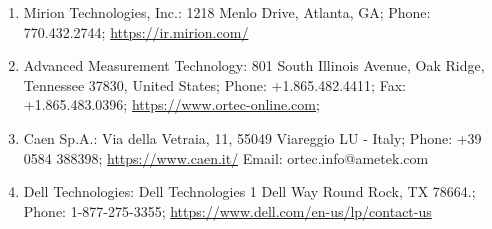 \documentclass[12pt]{article}
\begin{document}
\begin{table}[!h]
\begin{tabular}{c|cccc}
    \end{tabular}
    \begin{enumerate}[label=\alph*]
        \item\label{addr:mirion}
        Mirion Technologies, Inc.:
        1218 Menlo Drive,
        Atlanta, GA;
        Phone: 770.432.2744;
        \url{https://ir.mirion.com/}
        \item\label{addr:ortec}
        Advanced Measurement Technology:
        801 South Illinois Avenue,
        Oak Ridge, Tennessee 37830,
        United States;
        Phone: +1.865.482.4411;
        Fax: +1.865.483.0396;
        \url{https://www.ortec-online.com};
        \item\label{addr:caen}
        Caen Sp.A.:
        Via della Vetraia, 11, 55049 Viareggio LU - Italy;
        Phone: +39 0584 388398;
        \url{https://www.caen.it/}
        Email: ortec.info@ametek.com
        \item\label{addr:dell}
        Dell Technologies:
        Dell Technologies
        1 Dell Way
        Round Rock, TX 78664.;
        Phone: 1-877-275-3355;
        \url{https://www.dell.com/en-us/lp/contact-us}
    \end{enumerate}
\end{table}
\FloatBarrier
\end{document}

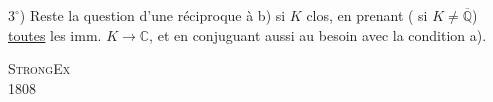 $3^\circ$) Reste la question d'une réciproque à b) si $K$  clos, en prenant ( si $K\ne\overline{\mathbb Q}$) \uline{toutes} les imm. $K\longrightarrow\mathbb C$, et en conjuguant aussi au besoin avec la condition a).
\par\noindent\textsc{ Strong}\hfill\textsc{Ex}\\
 1808\hfill{}

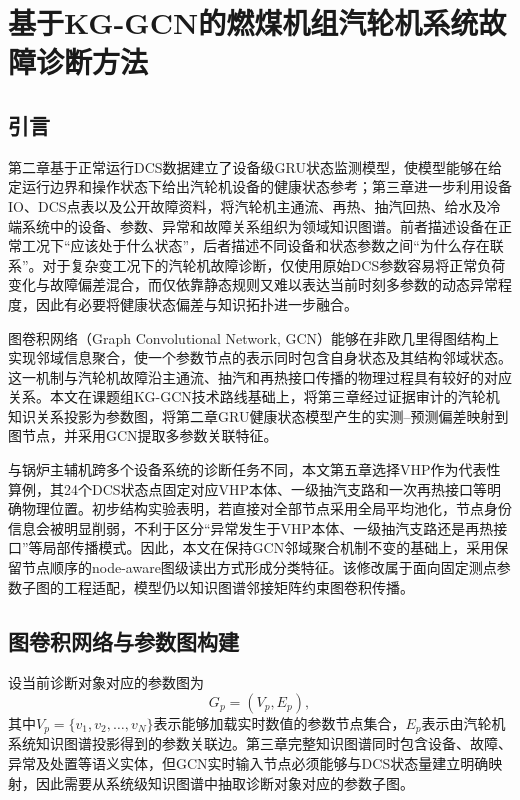 \section{基于KG-GCN的燃煤机组汽轮机系统故障诊断方法}
\label{sec:kg_gcn_v3}

\subsection{引言}

第二章基于正常运行DCS数据建立了设备级GRU状态监测模型，使模型能够在给定运行边界和操作状态下给出汽轮机设备的健康状态参考；第三章进一步利用设备IO、DCS点表以及公开故障资料，将汽轮机主通流、再热、抽汽回热、给水及冷端系统中的设备、参数、异常和故障关系组织为领域知识图谱。前者描述设备在正常工况下“应该处于什么状态”，后者描述不同设备和状态参数之间“为什么存在联系”。对于复杂变工况下的汽轮机故障诊断，仅使用原始DCS参数容易将正常负荷变化与故障偏差混合，而仅依靠静态规则又难以表达当前时刻多参数的动态异常程度，因此有必要将健康状态偏差与知识拓扑进一步融合。

图卷积网络（Graph Convolutional Network, GCN）能够在非欧几里得图结构上实现邻域信息聚合，使一个参数节点的表示同时包含自身状态及其结构邻域状态\cite{Kipf2017GCN}。这一机制与汽轮机故障沿主通流、抽汽和再热接口传播的物理过程具有较好的对应关系。本文在课题组KG-GCN技术路线\cite{YangHaodong2026CFB}基础上，将第三章经过证据审计的汽轮机知识关系投影为参数图，将第二章GRU健康状态模型产生的实测--预测偏差映射到图节点，并采用GCN提取多参数关联特征。

与锅炉主辅机跨多个设备系统的诊断任务不同，本文第五章选择VHP作为代表性算例，其24个DCS状态点固定对应VHP本体、一级抽汽支路和一次再热接口等明确物理位置。初步结构实验表明，若直接对全部节点采用全局平均池化，节点身份信息会被明显削弱，不利于区分“异常发生于VHP本体、一级抽汽支路还是再热接口”等局部传播模式。因此，本文在保持GCN邻域聚合机制不变的基础上，采用保留节点顺序的node-aware图级读出方式形成分类特征。该修改属于面向固定测点参数子图的工程适配，模型仍以知识图谱邻接矩阵约束图卷积传播。

\subsection{图卷积网络与参数图构建}
\label{subsec:gcn_v3}

设当前诊断对象对应的参数图为
\begin{equation}
    G_p=(V_p,E_p),
\end{equation}
其中$V_p=\{v_1,v_2,\ldots,v_N\}$表示能够加载实时数值的参数节点集合，$E_p$表示由汽轮机系统知识图谱投影得到的参数关联边。第三章完整知识图谱同时包含设备、故障、异常及处置等语义实体，但GCN实时输入节点必须能够与DCS状态量建立明确映射，因此需要从系统级知识图谱中抽取诊断对象对应的参数子图。

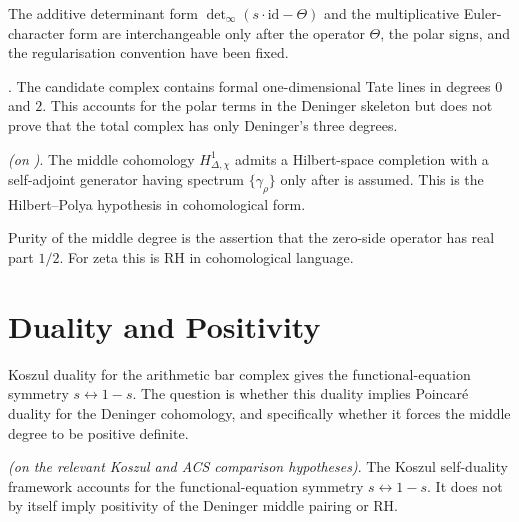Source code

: \begin{remark}[normalisation]
\label{v4-arith:w8-a:rem:normalisation}
The additive determinant form
\(\det_\infty(s\cdot\mathrm{id}-\Theta)\) and the multiplicative
Euler-character form are interchangeable only after the operator
\(\Theta\), the polar signs, and the regularisation convention have
been fixed.
\end{remark}

\begin{proposition}
\label{v4-arith:w8-a:prop:H0-H2}
\ClaimStatusProvedHere. The candidate complex contains formal
one-dimensional Tate lines in degrees \(0\) and \(2\). This accounts
for the polar terms in the Deninger skeleton but does not prove that
the total complex has only Deninger's three degrees.
\end{proposition}

\begin{proposition}
\label{v4-arith:w8-a:prop:H1-structure}
\ClaimStatusConditional \emph{(on
)}. The middle cohomology
\(H^1_{\Delta,\chi}\) admits a Hilbert-space completion with a
self-adjoint generator having spectrum \(\{\gamma_\rho\}\) only
after  is assumed. This is
the Hilbert--Polya hypothesis in cohomological form.
\end{proposition}

\begin{remark}
\label{v4-arith:w8-a:rem:crit-line-weight}
Purity of the middle degree is the assertion that the zero-side
operator has real part \(1/2\). For zeta this is RH in cohomological
language.
\end{remark}

\section{Duality and Positivity}
\label{v4-arith:w8-a:poincare-duality}

Koszul duality for the arithmetic bar complex gives the
functional-equation symmetry \(s\leftrightarrow 1-s\). The question is
whether this duality implies Poincar\'{e} duality for the Deninger
cohomology, and specifically whether it forces the middle degree to be
positive definite.

\begin{theorem}
\label{v4-arith:w8-a:thm:triple-duality}
\ClaimStatusConditional \emph{(on the relevant Koszul and ACS
comparison hypotheses)}. The Koszul self-duality framework accounts
for the functional-equation symmetry \(s\leftrightarrow 1-s\). It does
not by itself imply positivity of the Deninger middle pairing or RH.
\end{theorem}

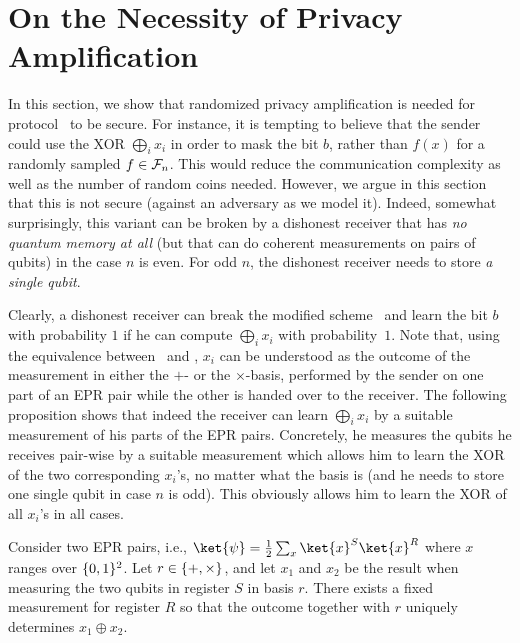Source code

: \section{On the Necessity of Privacy Amplification}
In this section, we show that randomized privacy amplification is
needed for protocol \qot\ to be secure.
For instance, it is tempting to believe that the sender could use the
XOR $\bigoplus_i x_i$ in order to mask the bit $b$, rather than $f(x)$
for a randomly sampled $f \in \mathcal{F}_{n}$. This would reduce the
communication complexity as well as the number of random coins needed.
However, we argue in this section that this is not secure (against an
adversary as we model it). Indeed, somewhat surprisingly, this variant
can be broken by a dishonest receiver that has {\em no quantum memory
 at all} (but that can do coherent measurements on pairs of qubits) in
the case $n$ is even. For odd $n$, the dishonest receiver needs to
store \emph{a single qubit}.

Clearly, a dishonest receiver can break the modified scheme \qot\ and
learn the bit $b$ with probability $1$ if he can compute $\bigoplus_i
x_i$ with probability~$1$. Note that, using the equivalence between
\qot\ and \eprqot, $x_i$ can be understood as the outcome of the
 
measurement in either the $+$- or the $\times$-basis, performed by the
sender on one part of an EPR pair while the other is handed over
to the receiver.  The following proposition shows that indeed the
receiver can learn $\bigoplus_i x_i$ by a suitable measurement of his
parts of the EPR pairs. Concretely, he measures the qubits he receives
pair-wise by a suitable measurement which allows him to learn the XOR
of the two corresponding $x_i$'s, no matter what the basis is (and he
needs to store one single qubit in case $n$ is odd). This obviously
allows him to learn the XOR of all $x_i$'s in all cases.

\begin{proposition}
  Consider two EPR pairs, i.e., $\ket{\psi} = \frac{1}{2} \sum_{x}
  \ket{x}^S\ket{x}^R$ where $x$ ranges over $\{0,1\}^2$.  Let $r \in
  \{+,\times\}$, and let $x_1$ and $x_2$ be the result when
  measuring the two qubits in register $S$ in basis $r$.  There exists
  a fixed measurement for register $R$ so that the outcome together
  with $r$ uniquely determines $x_1 \oplus x_2$.
\end{proposition}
● ● ●
• **Exercise description**
I would like the exact lines from the data above, starting with the one that holds "not by itself" and going on through the one that holds "outcome of the", without the pictures.

• **Response box**
not by itself imply positivity of the Deninger middle pairing or RH.
\end{theorem}

Source code

: \section{On the Necessity of Privacy Amplification}
In this section, we show that randomized privacy amplification is
needed for protocol \qot\ to be secure.
For instance, it is tempting to believe that the sender could use the
XOR $\bigoplus_i x_i$ in order to mask the bit $b$, rather than $f(x)$
for a randomly sampled $f \in \mathcal{F}_{n}$. This would reduce the
communication complexity as well as the number of random coins needed.
However, we argue in this section that this is not secure (against an
adversary as we model it). Indeed, somewhat surprisingly, this variant
can be broken by a dishonest receiver that has {\em no quantum memory
 at all} (but that can do coherent measurements on pairs of qubits) in
the case $n$ is even. For odd $n$, the dishonest receiver needs to
store \emph{a single qubit}.

Clearly, a dishonest receiver can break the modified scheme \qot\ and
learn the bit $b$ with probability $1$ if he can compute $\bigoplus_i
x_i$ with probability~$1$. Note that, using the equivalence between
\qot\ and \eprqot, $x_i$ can be understood as the outcome of the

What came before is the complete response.